For women and young people all over the world, the viability of the planet and its survival has become a huge concern. China is a major source of greenhouse gas and carbon dioxide. Nepal must definitely raise this issue, including ways in which China could phase out coal and move to clean energy. With global warming, we are losing our glaciers and Himalayan rivers. About 1.3 billion people (Nepalese and Indians) depend upon these rivers for drinking water, irrigation and livelihoods. They are also sacred to Hindus. We cannot afford to lose these rivers. What are some of the things that China can do to offset its carbon footprint so that we can slow and stall the melting of the glaciers?

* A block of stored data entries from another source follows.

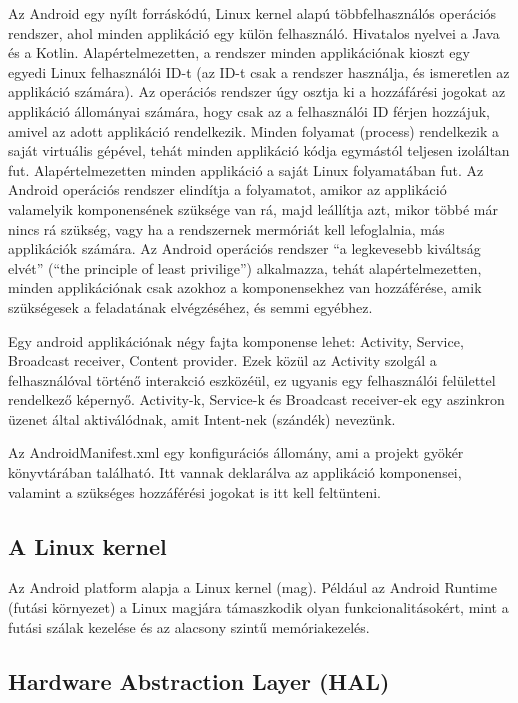 Az Android egy nyílt forráskódú, Linux kernel alapú többfelhasználós operációs rendszer, ahol minden applikáció egy külön felhasználó. Hivatalos nyelvei a Java és a Kotlin. Alapértelmezetten, a rendszer minden applikációnak kioszt egy egyedi Linux felhasználói ID-t (az ID-t csak a rendszer használja, és ismeretlen az applikáció számára). Az operációs rendszer úgy osztja ki a hozzáfárési jogokat az applikáció állományai számára, hogy csak az a felhasználói ID férjen hozzájuk, amivel az adott applikáció rendelkezik. Minden folyamat (process) rendelkezik a saját virtuális gépével, tehát minden applikáció kódja egymástól teljesen izoláltan fut. Alapértelmezetten minden applikáció a saját Linux folyamatában fut. Az Android operációs rendszer elindítja a folyamatot, amikor az applikáció valamelyik komponensének szüksége van rá, majd leállítja azt, mikor többé már nincs rá szükség, vagy ha a rendszernek mermóriát kell lefoglalnia, más applikációk számára. Az Android operációs rendszer “a legkevesebb kiváltság elvét” (“the principle of least privilige”) alkalmazza, tehát alapértelmezetten, minden applikációnak csak azokhoz a komponensekhez van hozzáférése, amik szükségesek a feladatának elvégzéséhez, és semmi egyébhez.

Egy android applikációnak négy fajta komponense lehet: Activity, Service, Broadcast receiver, Content provider. Ezek közül az Activity szolgál a felhasználóval történő interakció eszközéül, ez ugyanis egy felhasználói felülettel rendelkező képernyő. Activity-k, Service-k és Broadcast receiver-ek egy aszinkron üzenet által aktiválódnak, amit Intent-nek (szándék) nevezünk.

Az AndroidManifest.xml egy konfigurációs állomány, ami a projekt gyökér könyvtárában található. Itt vannak deklarálva az applikáció komponensei, valamint a szükséges hozzáférési jogokat is itt kell feltünteni.

\subsection{A Linux kernel}

Az Android platform alapja a Linux kernel (mag). Például az Android Runtime (futási környezet) a Linux magjára támaszkodik olyan funkcionalitásokért, mint a futási szálak kezelése és az alacsony szintű memóriakezelés.

\subsection{Hardware Abstraction Layer (HAL)}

This brings me to plastic. China has long depended upon the plastic industry to boost its exports and create the new wealth which has uplifted its population. However, plastic can no longer be the material on which it builds its prosperity. Plastic’s impact on people, animals, birds and all living creatures are now well-known. We are being inundated with this material which neither biodegrades nor provides any value to soil, air and water, other than causing their desecration. China has to move away from plastic as its backbone, and look for new materials that ideally nourish the soil and air, or at least do not cause harm. It has already stopped the export of plastic waste from America and other countries into China through “Operation National Sword,” citing pollution. Now it needs to stop the manufacture of plastic, and quickly reinvest in new green options so that it can stay ahead in the plastic alternative game.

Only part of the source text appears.